• **EXERCISE OBJECTIVE**
What is needed is an exact copy of the data below, pictures excluded.

• **MATERIAL SUPPLIED**
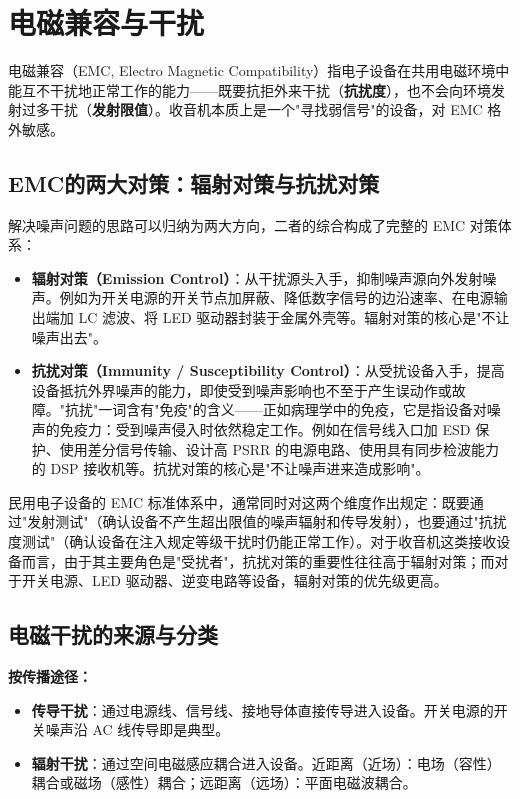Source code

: \documentclass[12pt,UTF8]{ctexbook}
\begin{document}
\section{电磁兼容与干扰}
\label{sec:emc}

电磁兼容（EMC, Electro Magnetic Compatibility）指电子设备在共用电磁环境中能互不干扰地正常工作的能力——既要抗拒外来干扰（\textbf{抗扰度}），也不会向环境发射过多干扰（\textbf{发射限值}）。收音机本质上是一个"寻找弱信号"的设备，对 EMC 格外敏感。

\subsection{EMC的两大对策：辐射对策与抗扰对策}

解决噪声问题的思路可以归纳为两大方向，二者的综合构成了完整的 EMC 对策体系：

\begin{itemize}[leftmargin=2cm]
\item \textbf{辐射对策（Emission Control）}：从干扰源头入手，抑制噪声源向外发射噪声。例如为开关电源的开关节点加屏蔽、降低数字信号的边沿速率、在电源输出端加 LC 滤波、将 LED 驱动器封装于金属外壳等。辐射对策的核心是"不让噪声出去"。
\item \textbf{抗扰对策（Immunity / Susceptibility Control）}：从受扰设备入手，提高设备抵抗外界噪声的能力，即使受到噪声影响也不至于产生误动作或故障。"抗扰"一词含有"免疫"的含义——正如病理学中的免疫，它是指设备对噪声的免疫力：受到噪声侵入时依然稳定工作。例如在信号线入口加 ESD 保护、使用差分信号传输、设计高 PSRR 的电源电路、使用具有同步检波能力的 DSP 接收机等。抗扰对策的核心是"不让噪声进来造成影响"。
\end{itemize}

民用电子设备的 EMC 标准体系中，通常同时对这两个维度作出规定：既要通过"发射测试"（确认设备不产生超出限值的噪声辐射和传导发射），也要通过"抗扰度测试"（确认设备在注入规定等级干扰时仍能正常工作）。对于收音机这类接收设备而言，由于其主要角色是"受扰者"，抗扰对策的重要性往往高于辐射对策；而对于开关电源、LED 驱动器、逆变电路等设备，辐射对策的优先级更高。

\subsection{电磁干扰的来源与分类}

\textbf{按传播途径：}
\begin{itemize}
  \item \textbf{传导干扰}：通过电源线、信号线、接地导体直接传导进入设备。开关电源的开关噪声沿 AC 线传导即是典型。
  \item \textbf{辐射干扰}：通过空间电磁感应耦合进入设备。近距离（近场）：电场（容性）耦合或磁场（感性）耦合；远距离（远场）：平面电磁波耦合。
\end{itemize}
\end{document}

• **ANSWER**
Source code

: \documentclass[12pt,UTF8]{ctexbook}
\begin{document}
\section{电磁兼容与干扰}
\label{sec:emc}

电磁兼容（EMC, Electro Magnetic Compatibility）指电子设备在共用电磁环境中能互不干扰地正常工作的能力——既要抗拒外来干扰（\textbf{抗扰度}），也不会向环境发射过多干扰（\textbf{发射限值}）。收音机本质上是一个"寻找弱信号"的设备，对 EMC 格外敏感。

\subsection{EMC的两大对策：辐射对策与抗扰对策}

解决噪声问题的思路可以归纳为两大方向，二者的综合构成了完整的 EMC 对策体系：

\begin{itemize}[leftmargin=2cm]
\item \textbf{辐射对策（Emission Control）}：从干扰源头入手，抑制噪声源向外发射噪声。例如为开关电源的开关节点加屏蔽、降低数字信号的边沿速率、在电源输出端加 LC 滤波、将 LED 驱动器封装于金属外壳等。辐射对策的核心是"不让噪声出去"。
\item \textbf{抗扰对策（Immunity / Susceptibility Control）}：从受扰设备入手，提高设备抵抗外界噪声的能力，即使受到噪声影响也不至于产生误动作或故障。"抗扰"一词含有"免疫"的含义——正如病理学中的免疫，它是指设备对噪声的免疫力：受到噪声侵入时依然稳定工作。例如在信号线入口加 ESD 保护、使用差分信号传输、设计高 PSRR 的电源电路、使用具有同步检波能力的 DSP 接收机等。抗扰对策的核心是"不让噪声进来造成影响"。
\end{itemize}

民用电子设备的 EMC 标准体系中，通常同时对这两个维度作出规定：既要通过"发射测试"（确认设备不产生超出限值的噪声辐射和传导发射），也要通过"抗扰度测试"（确认设备在注入规定等级干扰时仍能正常工作）。对于收音机这类接收设备而言，由于其主要角色是"受扰者"，抗扰对策的重要性往往高于辐射对策；而对于开关电源、LED 驱动器、逆变电路等设备，辐射对策的优先级更高。

\subsection{电磁干扰的来源与分类}

\textbf{按传播途径：}
\begin{itemize}
  \item \textbf{传导干扰}：通过电源线、信号线、接地导体直接传导进入设备。开关电源的开关噪声沿 AC 线传导即是典型。
  \item \textbf{辐射干扰}：通过空间电磁感应耦合进入设备。近距离（近场）：电场（容性）耦合或磁场（感性）耦合；远距离（远场）：平面电磁波耦合。
\end{itemize}
\end{document}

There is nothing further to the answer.